[Saved data entries]
══════════
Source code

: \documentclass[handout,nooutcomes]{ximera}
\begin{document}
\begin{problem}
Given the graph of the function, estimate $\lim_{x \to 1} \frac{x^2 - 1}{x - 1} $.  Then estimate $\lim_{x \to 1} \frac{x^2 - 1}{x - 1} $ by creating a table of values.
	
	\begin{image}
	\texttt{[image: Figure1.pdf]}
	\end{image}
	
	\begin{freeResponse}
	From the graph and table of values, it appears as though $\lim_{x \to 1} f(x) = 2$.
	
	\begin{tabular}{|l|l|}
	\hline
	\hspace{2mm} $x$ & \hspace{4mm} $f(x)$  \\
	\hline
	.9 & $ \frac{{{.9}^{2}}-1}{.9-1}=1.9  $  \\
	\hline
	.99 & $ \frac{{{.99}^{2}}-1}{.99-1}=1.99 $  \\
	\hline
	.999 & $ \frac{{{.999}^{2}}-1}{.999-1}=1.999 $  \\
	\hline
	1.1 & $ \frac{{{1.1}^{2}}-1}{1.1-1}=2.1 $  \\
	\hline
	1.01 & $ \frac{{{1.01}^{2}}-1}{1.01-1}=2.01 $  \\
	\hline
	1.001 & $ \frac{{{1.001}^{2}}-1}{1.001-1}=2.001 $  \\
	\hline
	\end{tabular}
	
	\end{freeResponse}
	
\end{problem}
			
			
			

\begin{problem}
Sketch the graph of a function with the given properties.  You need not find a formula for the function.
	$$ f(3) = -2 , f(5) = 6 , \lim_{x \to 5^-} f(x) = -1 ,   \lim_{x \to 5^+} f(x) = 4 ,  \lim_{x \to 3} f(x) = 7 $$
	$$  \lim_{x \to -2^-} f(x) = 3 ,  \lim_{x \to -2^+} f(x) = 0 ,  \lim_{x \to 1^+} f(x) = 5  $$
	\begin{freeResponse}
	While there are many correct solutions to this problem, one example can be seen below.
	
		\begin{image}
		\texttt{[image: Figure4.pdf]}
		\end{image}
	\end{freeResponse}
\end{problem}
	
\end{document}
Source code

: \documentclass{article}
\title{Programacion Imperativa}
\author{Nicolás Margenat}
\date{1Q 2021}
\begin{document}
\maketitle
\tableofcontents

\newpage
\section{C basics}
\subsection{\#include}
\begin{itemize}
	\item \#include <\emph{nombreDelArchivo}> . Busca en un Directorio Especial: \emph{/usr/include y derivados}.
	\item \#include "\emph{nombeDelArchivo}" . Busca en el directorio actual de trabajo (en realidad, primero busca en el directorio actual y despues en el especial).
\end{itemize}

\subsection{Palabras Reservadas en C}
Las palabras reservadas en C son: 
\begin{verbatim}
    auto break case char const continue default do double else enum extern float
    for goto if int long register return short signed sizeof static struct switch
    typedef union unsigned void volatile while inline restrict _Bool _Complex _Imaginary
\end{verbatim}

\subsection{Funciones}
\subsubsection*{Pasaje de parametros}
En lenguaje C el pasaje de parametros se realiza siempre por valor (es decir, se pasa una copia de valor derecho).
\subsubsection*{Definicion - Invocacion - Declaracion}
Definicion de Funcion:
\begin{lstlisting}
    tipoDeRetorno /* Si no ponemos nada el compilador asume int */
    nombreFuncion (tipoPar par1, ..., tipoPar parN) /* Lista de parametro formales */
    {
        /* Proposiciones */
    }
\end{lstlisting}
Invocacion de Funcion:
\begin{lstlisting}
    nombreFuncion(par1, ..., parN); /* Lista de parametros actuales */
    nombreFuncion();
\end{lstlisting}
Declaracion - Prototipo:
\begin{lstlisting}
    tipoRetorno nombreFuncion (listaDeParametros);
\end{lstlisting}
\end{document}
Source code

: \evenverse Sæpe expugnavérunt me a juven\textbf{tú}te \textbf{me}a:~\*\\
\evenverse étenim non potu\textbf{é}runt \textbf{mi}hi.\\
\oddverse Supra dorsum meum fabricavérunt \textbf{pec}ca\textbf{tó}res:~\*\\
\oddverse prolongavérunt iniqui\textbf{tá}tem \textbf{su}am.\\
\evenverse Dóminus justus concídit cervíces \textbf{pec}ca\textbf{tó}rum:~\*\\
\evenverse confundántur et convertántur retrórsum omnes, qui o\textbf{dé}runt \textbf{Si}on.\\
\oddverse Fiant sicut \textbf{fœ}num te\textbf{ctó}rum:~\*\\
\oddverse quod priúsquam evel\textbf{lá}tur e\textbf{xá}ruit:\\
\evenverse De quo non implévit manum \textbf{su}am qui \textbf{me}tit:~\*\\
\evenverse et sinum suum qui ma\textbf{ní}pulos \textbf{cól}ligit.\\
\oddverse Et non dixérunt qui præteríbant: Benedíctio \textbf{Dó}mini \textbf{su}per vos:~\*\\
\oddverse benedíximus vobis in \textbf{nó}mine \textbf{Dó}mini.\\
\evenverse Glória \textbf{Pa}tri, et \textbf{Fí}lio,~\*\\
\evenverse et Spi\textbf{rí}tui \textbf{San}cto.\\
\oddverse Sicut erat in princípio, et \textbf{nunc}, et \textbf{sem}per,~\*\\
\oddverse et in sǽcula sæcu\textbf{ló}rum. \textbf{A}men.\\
══════════
The task:
Each record above should be given again exactly as it appears.

Result of this task:
Source code

: \documentclass[handout,nooutcomes]{ximera}
\begin{document}
\begin{problem}
Given the graph of the function, estimate $\lim_{x \to 1} \frac{x^2 - 1}{x - 1} $.  Then estimate $\lim_{x \to 1} \frac{x^2 - 1}{x - 1} $ by creating a table of values.
	
	\begin{image}
	\texttt{[image: Figure1.pdf]}
	\end{image}
	
	\begin{freeResponse}
	From the graph and table of values, it appears as though $\lim_{x \to 1} f(x) = 2$.
	
	\begin{tabular}{|l|l|}
	\hline
	\hspace{2mm} $x$ & \hspace{4mm} $f(x)$  \\
	\hline
	.9 & $ \frac{{{.9}^{2}}-1}{.9-1}=1.9  $  \\
	\hline
	.99 & $ \frac{{{.99}^{2}}-1}{.99-1}=1.99 $  \\
	\hline
	.999 & $ \frac{{{.999}^{2}}-1}{.999-1}=1.999 $  \\
	\hline
	1.1 & $ \frac{{{1.1}^{2}}-1}{1.1-1}=2.1 $  \\
	\hline
	1.01 & $ \frac{{{1.01}^{2}}-1}{1.01-1}=2.01 $  \\
	\hline
	1.001 & $ \frac{{{1.001}^{2}}-1}{1.001-1}=2.001 $  \\
	\hline
	\end{tabular}
	
	\end{freeResponse}
	
\end{problem}
			
			
			

\begin{problem}
Sketch the graph of a function with the given properties.  You need not find a formula for the function.
	$$ f(3) = -2 , f(5) = 6 , \lim_{x \to 5^-} f(x) = -1 ,   \lim_{x \to 5^+} f(x) = 4 ,  \lim_{x \to 3} f(x) = 7 $$
	$$  \lim_{x \to -2^-} f(x) = 3 ,  \lim_{x \to -2^+} f(x) = 0 ,  \lim_{x \to 1^+} f(x) = 5  $$
	\begin{freeResponse}
	While there are many correct solutions to this problem, one example can be seen below.
	
		\begin{image}
		\texttt{[image: Figure4.pdf]}
		\end{image}
	\end{freeResponse}
\end{problem}
	
\end{document}
Source code

: \documentclass{article}
\title{Programacion Imperativa}
\author{Nicolás Margenat}
\date{1Q 2021}
\begin{document}
\maketitle
\tableofcontents

\newpage
\section{C basics}
\subsection{\#include}
\begin{itemize}
	\item \#include <\emph{nombreDelArchivo}> . Busca en un Directorio Especial: \emph{/usr/include y derivados}.
	\item \#include "\emph{nombeDelArchivo}" . Busca en el directorio actual de trabajo (en realidad, primero busca en el directorio actual y despues en el especial).
\end{itemize}

\subsection{Palabras Reservadas en C}
Las palabras reservadas en C son: 
\begin{verbatim}
    auto break case char const continue default do double else enum extern float
    for goto if int long register return short signed sizeof static struct switch
    typedef union unsigned void volatile while inline restrict _Bool _Complex _Imaginary
\end{verbatim}

\subsection{Funciones}
\subsubsection*{Pasaje de parametros}
En lenguaje C el pasaje de parametros se realiza siempre por valor (es decir, se pasa una copia de valor derecho).
\subsubsection*{Definicion - Invocacion - Declaracion}
Definicion de Funcion:
\begin{lstlisting}
    tipoDeRetorno /* Si no ponemos nada el compilador asume int */
    nombreFuncion (tipoPar par1, ..., tipoPar parN) /* Lista de parametro formales */
    {
        /* Proposiciones */
    }
\end{lstlisting}
Invocacion de Funcion:
\begin{lstlisting}
    nombreFuncion(par1, ..., parN); /* Lista de parametros actuales */
    nombreFuncion();
\end{lstlisting}
Declaracion - Prototipo:
\begin{lstlisting}
    tipoRetorno nombreFuncion (listaDeParametros);
\end{lstlisting}
\end{document}
Source code

: \evenverse Sæpe expugnavérunt me a juven\textbf{tú}te \textbf{me}a:~\*\\
\evenverse étenim non potu\textbf{é}runt \textbf{mi}hi.\\
\oddverse Supra dorsum meum fabricavérunt \textbf{pec}ca\textbf{tó}res:~\*\\
\oddverse prolongavérunt iniqui\textbf{tá}tem \textbf{su}am.\\
\evenverse Dóminus justus concídit cervíces \textbf{pec}ca\textbf{tó}rum:~\*\\
\evenverse confundántur et convertántur retrórsum omnes, qui o\textbf{dé}runt \textbf{Si}on.\\
\oddverse Fiant sicut \textbf{fœ}num te\textbf{ctó}rum:~\*\\
\oddverse quod priúsquam evel\textbf{lá}tur e\textbf{xá}ruit:\\
\evenverse De quo non implévit manum \textbf{su}am qui \textbf{me}tit:~\*\\
\evenverse et sinum suum qui ma\textbf{ní}pulos \textbf{cól}ligit.\\
\oddverse Et non dixérunt qui præteríbant: Benedíctio \textbf{Dó}mini \textbf{su}per vos:~\*\\
\oddverse benedíximus vobis in \textbf{nó}mine \textbf{Dó}mini.\\
\evenverse Glória \textbf{Pa}tri, et \textbf{Fí}lio,~\*\\
\evenverse et Spi\textbf{rí}tui \textbf{San}cto.\\
\oddverse Sicut erat in princípio, et \textbf{nunc}, et \textbf{sem}per,~\*\\
\oddverse et in sǽcula sæcu\textbf{ló}rum. \textbf{A}men.\\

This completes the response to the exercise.